→ **Task instructions**
Only the lines below from the one with "### Courses" through the one with "Just look at" are to be written out, exactly and without any images.

→ **Data provided**
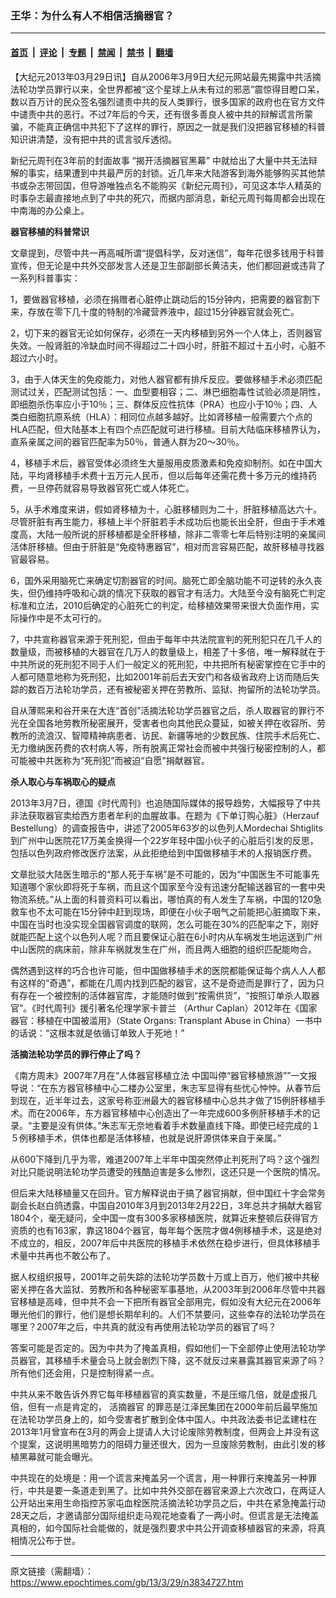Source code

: ### 王华：为什么有人不相信活摘器官？

---

#### [首页](../../../..?n3834727) &nbsp;|&nbsp; [评论](../../../../../epoch-comment?n3834727) &nbsp;|&nbsp; [专题](../../../../../epoch-special?n3834727) &nbsp;|&nbsp; [禁闻](../../../../../epoch-news?n3834727) &nbsp;|&nbsp; [禁书](../../../../../books?n3834727) &nbsp;|&nbsp; [翻墙](https://github.com/gfw-breaker/nogfw/blob/master/README.md?n3834727)


<div class="post_content" id="artbody" itemprop="articleBody">
 <!-- article content begin -->
 <p>
  【大纪元2013年03月29日讯】自从2006年3月9日大纪元网站最先揭露中共活摘法轮功学员罪行以来，全世界都被“这个星球上从未有过的邪恶”震惊得目瞪口呆，数以百万计的民众签名强烈谴责中共的反人类罪行，很多国家的政府也在官方文件中谴责中共的恶行。不过7年后的今天，还有很多善良人被中共的辩解谎言所蒙骗，不能真正确信中共犯下了这样的罪行，原因之一就是我们没把器官移植的科普知识讲清楚，没有把中共的谎言驳斥透彻。
 </p>
 <p>
  新纪元周刊在3年前的封面故事
  <ok href="https://www.epochtimes.com/gb/10/4/19/n2881569.htm">
   “揭开活摘器官黑幕”
  </ok>
  中就给出了大量中共无法辩解的事实，结果遭到中共最严厉的封锁。近几年来大陆游客到海外能够购买其他禁书或杂志带回国，但导游唯独点名不能购买《新纪元周刊》，可见这本华人精英的时事杂志最直接地点到了中共的死穴，而据内部消息，新纪元周刊每周都会出现在中南海的办公桌上。
 </p>
 <p>
  <b>
   器官移植的科普常识
  </b>
 </p>
 <p>
  文章提到，尽管中共一再高喊所谓“提倡科学，反对迷信”，每年花很多钱用于科普宣传，但无论是中共外交部发言人还是卫生部副部长黄洁夫，他们都回避或违背了一系列科普事实：
 </p>
 <p>
  1，要做器官移植，必须在捐赠者心脏停止跳动后的15分钟内，把需要的器官割下来，存放在零下几十度的特制的冷藏营养液中，超过15分钟器官就会死亡。
 </p>
 <p>
  2，切下来的器官无论如何保存，必须在一天内移植到另外一个人体上，否则器官失效。一般肾脏的冷缺血时间不得超过二十四小时，肝脏不超过十五小时，心脏不超过六小时。
 </p>
 <p>
  3，由于人体天生的免疫能力，对他人器官都有排斥反应。要做移植手术必须匹配测试过关，匹配测试包括：一、血型要相容；二、淋巴细胞毒性试验必须是阴性，即细胞杀伤率应小于10％；三、群体反应性抗体（PRA）也应小于10％；四、人类白细胞抗原系统（HLA）：相同位点越多越好。比如肾移植一般需要六个点的 HLA匹配，但大陆基本上有四个点匹配就可进行移植。目前大陆临床移植界认为，直系亲属之间的器官匹配率为50％，普通人群为20～30％。
 </p>
 <p>
  4，移植手术后，器官受体必须终生大量服用皮质激素和免疫抑制剂。如在中国大陆，平均肾移植手术费十五万元人民币，但以后每年还需花费十多万元的维持药费，一旦停药就容易导致器官死亡或人体死亡。
 </p>
 <p>
  5，从手术难度来讲，假如肾移植为十，心脏移植则为二十，肝脏移植高达六十。尽管肝脏有再生能力，移植上半个肝脏若手术成功后也能长出全肝，但由于手术难度高，大陆一般所说的肝移植都是全肝移植，除非二零零七年后特别注明的亲属间活体肝移植。但由于肝脏是“免疫特惠器官”，相对而言容易匹配，故肝移植寻找器官最容易。
 </p>
 <p>
  6，国外采用脑死亡来确定切割器官的时间。脑死亡即全脑功能不可逆转的永久丧失，但仍维持呼吸和心跳的情况下获取的器官才有活力。大陆至今没有脑死亡判定标准和立法，2010后确定的心脏死亡的判定，给移植效果带来很大负面作用，实际操作中是不太可行的。
 </p>
 <p>
  7，中共宣称器官来源于死刑犯，但由于每年中共法院宣判的死刑犯只在几千人的数量级，而被移植的大器官在几万人的数量级上，相差了十多倍，唯一解释就在于中共所说的死刑犯不同于人们一般定义的死刑犯，中共把所有秘密掌控在它手中的人都可随意地称为死刑犯，比如2001年前后去天安门和各级省政府上访而随后失踪的数百万法轮功学员，还有被秘密关押在劳教所、监狱、拘留所的法轮功学员。
 </p>
 <p>
  自从薄熙来和谷开来在大连“首创”活摘法轮功学员器官之后，杀人取器官的罪行不光在全国各地劳教所秘密展开，受害者也向其他民众蔓延，如被关押在收容所、劳教所的流浪汉、智障精神病患者、访民、新疆等地的少数民族、住院手术后死亡、无力缴纳医药费的农村病人等，所有脱离正常社会而被中共强行秘密控制的人，都可能被中共医称为“死刑犯”而被迫“自愿”捐献器官。
 </p>
 <p>
  <b>
   杀人取心与车祸取心的疑点
  </b>
 </p>
 <p>
  2013年3月7日，德国《时代周刊》也追随国际媒体的报导趋势，大幅报导了中共非法获取器官卖给西方患者牟利的血腥故事。在题为《下单订购心脏》（Herzauf Bestellung）的调查报告中，讲述了2005年63岁的以色列人Mordechai Shtiglits到广州中山医院花17万美金换得一个22岁年轻中国小伙子的心脏后引发的反思，包括以色列政府修改医疗法案，从此拒绝给到中国做移植手术的人报销医疗费。
 </p>
 <p>
  文章批驳大陆医生暗示的“那人死于车祸”是不可能的，因为“中国医生不可能事先知道哪个家伙即将死于车祸，而且这个国家至今没有迅速分配输送器官的一套中央物流系统。”从上面的科普资料可以看出，哪怕真的有人发生了车祸，中国的120急救车也不太可能在15分钟中赶到现场，即便在小伙子咽气之前能把心脏摘取下来，中国在当时也没实现全国器官调度的联网，怎么可能在30%的匹配率之下，刚好就能匹配上这个以色列人呢？而且要保证心脏在6小时内从车祸发生地运送到广州中山医院的病床前，除非车祸就发生在广州，而且两人细胞的组织匹配能吻合。
 </p>
 <p>
  偶然遇到这样的巧合也许可能，但中国做移植手术的医院都能保证每个病人人人都有这样的“奇遇”，都能在几周内找到匹配的器官，这不是奇迹而是罪行了，因为只有存在一个被控制的活体器官库，才能随时做到“按需供货”，“按照订单杀人取器官”。《时代周刊》援引著名伦理学家卡普兰 （Arthur Caplan）2012年在《国家器官：移植在中国被滥用》（State Organs: Transplant Abuse in China）一书中的话说：“这根本就是依循订单致人于死地！”
 </p>
 <p>
  <b>
   活摘法轮功学员的罪行停止了吗？
  </b>
 </p>
 <p>
  《南方周末》2007年7月在“人体器官移植立法 中国叫停“器官移植旅游””一文报导说：“在东方器官移植中心二楼办公室里，朱志军显得有些忧心忡忡。从春节后到现在，近半年过去，这家号称亚洲最大的器官移植中心总共才做了15例肝移植手术。而在2006年，东方器官移植中心创造出了一年完成600多例肝移植手术的记录。“主要是没有供体。”朱志军无奈地看着手术数量直线下降。即使已经完成的１５例移植手术，供体也都是活体移植，也就是说肝源供体来自于亲属。”
 </p>
 <p>
  从600下降到几乎为零，难道2007年上半年中国突然停止判死刑了吗？这个强烈对比只能说明法轮功学员遭受的残酷迫害是多么惨烈，这还只是一个医院的情况。
 </p>
 <p>
  但后来大陆移植量又在回升。官方解释说由于搞了器官捐献，但中国红十字会常务副会长赵白鸽透露，中国自2010年3月到2013年2月22日，3年总共才捐献大器官1804个，毫无疑问，全中国一度有300多家移植医院，就算近来整顿后获得官方资质的也有163家，靠这1804个器官，每年每个医院才做4例移植手术，这是绝对不成立的，相反，2007年后中共医院的移植手术依然在稳步进行，但具体移植手术量中共再也不敢公布了。
 </p>
 <p>
  据人权组织报导，2001年之前失踪的法轮功学员数十万或上百万，他们被中共秘密关押在各大监狱、劳教所和各种秘密军事基地，从2003年到2006年尽管中共器官移植是高峰，但中共不会一下把所有器官全部用完，假如没有大纪元在2006年曝光他们的罪行，他们是想长期牟利的。人们不禁要问，这些幸存的法轮功学员在哪里？2007年之后，中共真的就没有再使用法轮功学员的器官了吗？
 </p>
 <p>
  答案可能是否定的。因为中共为了掩盖真相，假如他们一下全部停止使用法轮功学员器官，其移植手术量会马上就会剧烈下降，这不就反过来暴露其器官来源了吗？所有他们还会用，只是控制得紧一点。
 </p>
 <p>
  中共从来不敢告诉外界它每年移植器官的真实数量，不是压缩几倍，就是虚报几倍，但有一点是肯定的，
  <ok href="https://www.epochtimes.com/gb/tag/%E6%B4%BB%E6%91%98%E5%99%A8%E5%AE%98.html">
   活摘器官
  </ok>
  的罪恶是江泽民集团在2000年前后最早施加在法轮功学员身上的，如今受害者扩散到全体中国人。中共政法委书记孟建柱在2013年1月曾宣布在3月的两会上提请人大讨论废除劳教制度，但两会上并没有这个提案，这说明黑暗势力的阻碍力量还很大，因为一旦废除劳教制，由此引发的移植黑幕就可能会曝光。
 </p>
 <p>
  中共现在的处境是：用一个谎言来掩盖另一个谎言，用一种罪行来掩盖另一种罪行，中共是要一条道走到黑了。比如中共外交部在器官来源上六次改口，在两证人公开站出来用生命指控苏家屯血栓医院活摘法轮功学员之后，中共在紧急掩盖行动28天之后，才邀请部分国际组织走马观花地查看了一两小时。但谎言是无法掩盖真相的，如今国际社会能做的，就是强烈要求中共公开调查移植器官的来源，将真相情况公布于世。
 </p>
 <!-- article content end -->
 <div id="below_article_ad">
 </div>
</div>


---

原文链接（需翻墙）：https://www.epochtimes.com/gb/13/3/29/n3834727.htm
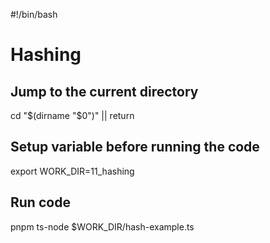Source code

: <!-- markdownlint-disable-next-line MD018 MD041 -->
#!/bin/bash

# Hashing

## Jump to the current directory

cd "$(dirname "$0")" || return

## Setup variable before running the code

export WORK_DIR=11_hashing

## Run code

pnpm ts-node $WORK_DIR/hash-example.ts
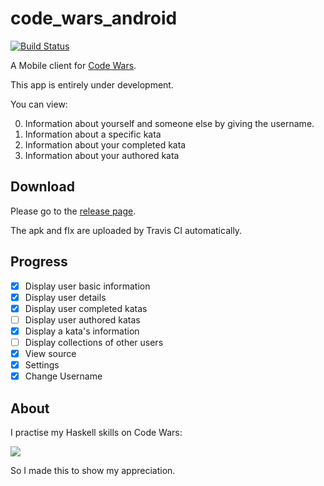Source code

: # code_wars_android

[![Build Status](https://travis-ci.org/ice1000/code_wars_android.svg?branch=master)](https://travis-ci.org/ice1000/code_wars_android)

A Mobile client for [Code Wars](https://www.codewars.com).

This app is entirely under development.

You can view:

0. Information about yourself and someone else by giving the username.
0. Information about a specific kata
0. Information about your completed kata
0. Information about your authored kata

## Download

Please go to the [release page](https://github.com/ice1000/code_wars_android/releases).

The apk and flx are uploaded by Travis CI automatically.

## Progress

- [X] Display user basic information
- [X] Display user details
- [X] Display user completed katas
- [ ] Display user authored katas
- [X] Display a kata's information
- [ ] Display collections of other users
- [X] View source
- [X] Settings
- [X] Change Username

## About

I practise my Haskell skills on Code Wars:

[![](https://www.codewars.com/users/ice1000/badges/large)](https://www.codewars.com/users/ice1000)

So I made this to show my appreciation.
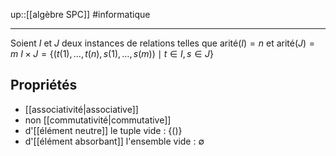 up::[[algèbre SPC]]
#informatique 

----

Soient $I$ et $J$ deux instances de relations telles que $\text{arité}(I) = n$ et $\text{arité}(J)=m$
$I\times J = \{ (t(1), \dots, t(n), s(1), \dots, s(m)) \mid t\in I, s \in J\}$

## Propriétés
 - [[associativité|associative]]
 - non [[commutativité|commutative]]
 - d'[[élément neutre]] le tuple vide : $\{ () \}$
 - d'[[élément absorbant]] l'ensemble vide : $\emptyset$

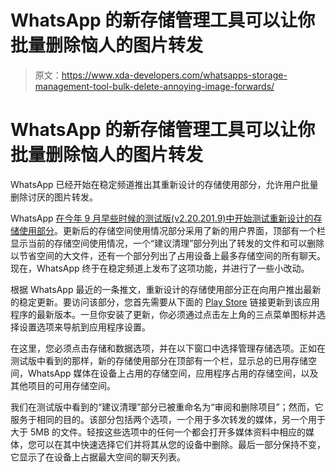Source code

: # WhatsApp 的新存储管理工具可以让你批量删除恼人的图片转发

> 原文：<https://www.xda-developers.com/whatsapps-storage-management-tool-bulk-delete-annoying-image-forwards/>

# WhatsApp 的新存储管理工具可以让你批量删除恼人的图片转发

WhatsApp 已经开始在稳定频道推出其重新设计的存储使用部分，允许用户批量删除讨厌的图片转发。

WhatsApp [在今年 9 月早些时候的测试版(v2.20.201.9)中开始测试重新设计的存储使用部分](https://www.xda-developers.com/whatsapp-tests-redesigned-storage-usage-section-latest-beta/)。更新后的存储空间使用情况部分采用了新的用户界面，顶部有一个栏显示当前的存储空间使用情况，一个“建议清理”部分列出了转发的文件和可以删除以节省空间的大文件，还有一个部分列出了占用设备上最多存储空间的所有聊天。现在，WhatsApp 终于在稳定频道上发布了这项功能，并进行了一些小改动。

根据 WhatsApp 最近的一条推文，重新设计的存储使用部分正在向用户推出最新的稳定更新。要访问该部分，您首先需要从下面的 [Play Store](https://www.xda-developers.com/tag/google-play-store/) 链接更新到该应用程序的最新版本。一旦你安装了更新，你必须通过点击左上角的三点菜单图标并选择设置选项来导航到应用程序设置。

在这里，您必须点击存储和数据选项，并在以下窗口中选择管理存储选项。正如在测试版中看到的那样，新的存储使用部分在顶部有一个栏，显示总的已用存储空间，WhatsApp 媒体在设备上占用的存储空间，应用程序占用的存储空间，以及其他项目的可用存储空间。

我们在测试版中看到的“建议清理”部分已被重命名为“审阅和删除项目”；然而，它服务于相同的目的。该部分包括两个选项，一个用于多次转发的媒体，另一个用于大于 5MB 的文件。轻按这些选项中的任何一个都会打开多媒体资料中相应的媒体，您可以在其中快速选择它们并将其从您的设备中删除。最后一部分保持不变，它显示了在设备上占据最大空间的聊天列表。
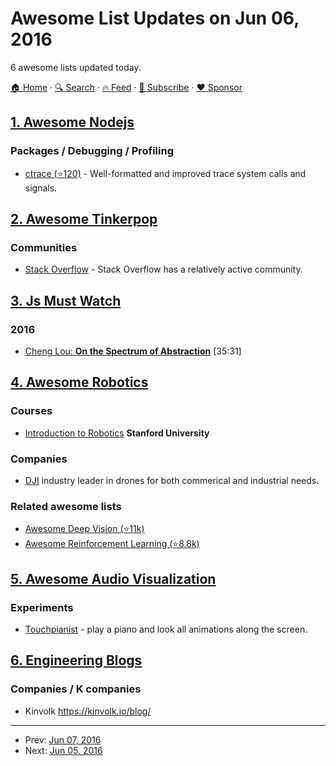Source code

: # Awesome List Updates on Jun 06, 2016

6 awesome lists updated today.

[🏠 Home](/README.md) · [🔍 Search](https://www.trackawesomelist.com/search/) · [🔥 Feed](https://www.trackawesomelist.com/rss.xml) · [📮 Subscribe](https://trackawesomelist.us17.list-manage.com/subscribe?u=d2f0117aa829c83a63ec63c2f&id=36a103854c) · [❤️  Sponsor](https://github.com/sponsors/theowenyoung)



## [1. Awesome Nodejs](/content/sindresorhus/awesome-nodejs/README.md)

### Packages / Debugging / Profiling

*   [ctrace (⭐120)](https://github.com/automation-stack/ctrace) - Well-formatted and improved trace system calls and signals.

## [2. Awesome Tinkerpop](/content/mohataher/awesome-tinkerpop/README.md)

### Communities

*   [Stack Overflow](http://stackoverflow.com/questions/tagged/tinkerpop3) - Stack Overflow has a relatively active community.

## [3. Js Must Watch](/content/bolshchikov/js-must-watch/README.md)

### 2016

*   [Cheng Lou: **On the Spectrum of Abstraction**](https://www.youtube.com/watch?v=mVVNJKv9esE) \[35:31]

## [4. Awesome Robotics](/content/kiloreux/awesome-robotics/README.md)

### Courses

*   [Introduction to Robotics](https://see.stanford.edu/Course/CS223A) **Stanford University**

### Companies

*   [DJI](http://www.dji.com/) industry leader in drones for both commerical and industrial needs.

### Related awesome lists

*   [Awesome Deep Vision (⭐11k)](https://github.com/kjw0612/awesome-deep-vision)
*   [Awesome Reinforcement Learning (⭐8.8k)](https://github.com/aikorea/awesome-rl/)

## [5. Awesome Audio Visualization](/content/willianjusten/awesome-audio-visualization/README.md)

### Experiments

*   [Touchpianist](http://touchpianist.com/) - play a piano and look all animations along the screen.

## [6. Engineering Blogs](/content/kilimchoi/engineering-blogs/README.md)

### Companies / K companies

*   Kinvolk <https://kinvolk.io/blog/>

---

- Prev: [Jun 07, 2016](/content/2016/06/07/README.md)
- Next: [Jun 05, 2016](/content/2016/06/05/README.md)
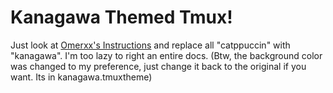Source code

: # Kanagawa Themed Tmux!
Just look at [Omerxx's Instructions](https://github.com/omerxx/catppuccin-tmux) and replace all "catppuccin" with "kanagawa". I'm too lazy to right an entire docs.
(Btw, the background color was changed to my preference, just change it back to the original if you want. Its in kanagawa.tmuxtheme)
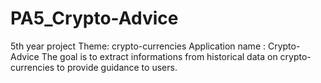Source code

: # PA5_Crypto-Advice
5th year project Theme: crypto-currencies  Application name : Crypto-Advice The goal is to extract informations from historical data on crypto-currencies to provide guidance to users.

→ **Answer to the exercise**
### Courses

*   [Introduction to Robotics](https://see.stanford.edu/Course/CS223A) **Stanford University**

### Companies

*   [DJI](http://www.dji.com/) industry leader in drones for both commerical and industrial needs.

### Related awesome lists

*   [Awesome Deep Vision (⭐11k)](https://github.com/kjw0612/awesome-deep-vision)
*   [Awesome Reinforcement Learning (⭐8.8k)](https://github.com/aikorea/awesome-rl/)

## [5. Awesome Audio Visualization](/content/willianjusten/awesome-audio-visualization/README.md)

### Experiments

*   [Touchpianist](http://touchpianist.com/) - play a piano and look all animations along the screen.

## [6. Engineering Blogs](/content/kilimchoi/engineering-blogs/README.md)

### Companies / K companies

*   Kinvolk <https://kinvolk.io/blog/>

---

- Prev: [Jun 07, 2016](/content/2016/06/07/README.md)
- Next: [Jun 05, 2016](/content/2016/06/05/README.md)
Source code

: # Kanagawa Themed Tmux!
Just look at [Omerxx's Instructions](https://github.com/omerxx/catppuccin-tmux) and replace all "catppuccin" with "kanagawa". I'm too lazy to right an entire docs.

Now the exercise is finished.